Best Times of Year for California Shipwerck and Artificial Reef Fishing

Following is a chart of the commonly caught wreck and reef fish, along with the time of year you’re likely to catch them, and the preferred depths. Be SURE to check with the California Department of Fish and Game for the latest regulations on closed seasons, closed areas, minimum size and maximum bag limits on any fish you plan to take. The regulations change often. This information is available on-line on the Cal DF&G; website at:

Fish Best Fishing Possible Habitat Best Bait
Calico Bass May-Oct Year Round Reef Live Bait
Sheepshead Nov-Mar Year Round Reef Shrimp
Whitefish Nov-Mar Year Round Reef Cut Squid
Halfmoons Nov-Mar Year Round Reef Cut Squid
Rockfish Nov-Mar Year Round Reef Cut Squid
Halibut Nov-Apr Year Round Flats Live Bait
Sand Bass Mar-Aug Year Round Flats Live Bait
Sculpin Nov-Jun Year Round Flats Cut Squid
Barracuda Jun-Sep Mar-Nov Surface to Midwater Lures
Yellowtail Jun-Sep Year Round Surface to Midwater Live Bait

The Best Techniques to Fish the California Shipwrecks and Artificial Reefs

Shipwrecks and artificial reefs are usually fished by anchoring up so that the boat settles over the target.
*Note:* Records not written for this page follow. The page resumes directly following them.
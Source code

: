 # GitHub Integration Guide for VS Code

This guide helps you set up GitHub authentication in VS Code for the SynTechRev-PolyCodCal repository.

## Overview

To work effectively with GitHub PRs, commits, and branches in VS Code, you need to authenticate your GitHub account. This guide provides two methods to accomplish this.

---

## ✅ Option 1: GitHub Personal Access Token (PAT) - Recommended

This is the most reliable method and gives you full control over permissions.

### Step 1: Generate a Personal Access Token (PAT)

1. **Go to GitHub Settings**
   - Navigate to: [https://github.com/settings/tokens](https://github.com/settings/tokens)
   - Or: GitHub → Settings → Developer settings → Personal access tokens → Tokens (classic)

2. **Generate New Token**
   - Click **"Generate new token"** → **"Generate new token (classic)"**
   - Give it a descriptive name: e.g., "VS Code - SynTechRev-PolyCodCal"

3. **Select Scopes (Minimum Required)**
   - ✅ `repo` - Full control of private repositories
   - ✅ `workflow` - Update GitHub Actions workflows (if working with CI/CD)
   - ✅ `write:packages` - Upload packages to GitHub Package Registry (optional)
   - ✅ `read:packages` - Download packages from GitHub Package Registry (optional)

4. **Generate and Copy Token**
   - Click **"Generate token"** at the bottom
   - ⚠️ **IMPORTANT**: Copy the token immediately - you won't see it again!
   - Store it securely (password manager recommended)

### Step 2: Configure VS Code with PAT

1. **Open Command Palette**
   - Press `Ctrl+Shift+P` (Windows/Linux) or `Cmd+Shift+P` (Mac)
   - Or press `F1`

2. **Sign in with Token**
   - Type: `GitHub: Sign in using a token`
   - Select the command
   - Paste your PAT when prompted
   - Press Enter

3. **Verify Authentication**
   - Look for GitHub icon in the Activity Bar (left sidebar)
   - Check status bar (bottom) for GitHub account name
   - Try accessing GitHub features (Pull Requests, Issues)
Then baited hooks are sent down into the obstructions. These are generally spotted using a good video fish finder. Usually the wrecks or reefs appear as sudden changes in bottom shape when moving across flat bottomed areas.

The preferred rig in reefs and wrecks areas is the Carolina rig, that is, a 3/4 to 1-1/2 oz sliding egg sinker held 24-36″ above the bait hook with a split shot, swivel, or “Carolina Keeper” plastic bead. In deeper water, a reverse dropper loop is often the hot ticket. Attach a 2-4 oz torpedo sinker on a dropper loop 24-36″ above the bait hook, and send her down baited with a live bait or piece of cut squid. If using live bait, keep changing the bait so it’s lively for best results. Also nose hooking a bait is usually better than gill hooking when fishing the flats. the bait swim more naturally and seem to survive better.

Artificial lures are also useful in the reefs. When Sand Bass and Barracuda are around, a hard metal jig, allowed to sink then yoyo’ed up and down makes an enticing target. Calicos will also hit a hard jig. Rubber swim baits fished bare, or sweetened with a thin strip of cut squid can really knock dead the Bass, Halibut or sometimes Yellowtail, when other techniques aren’t working.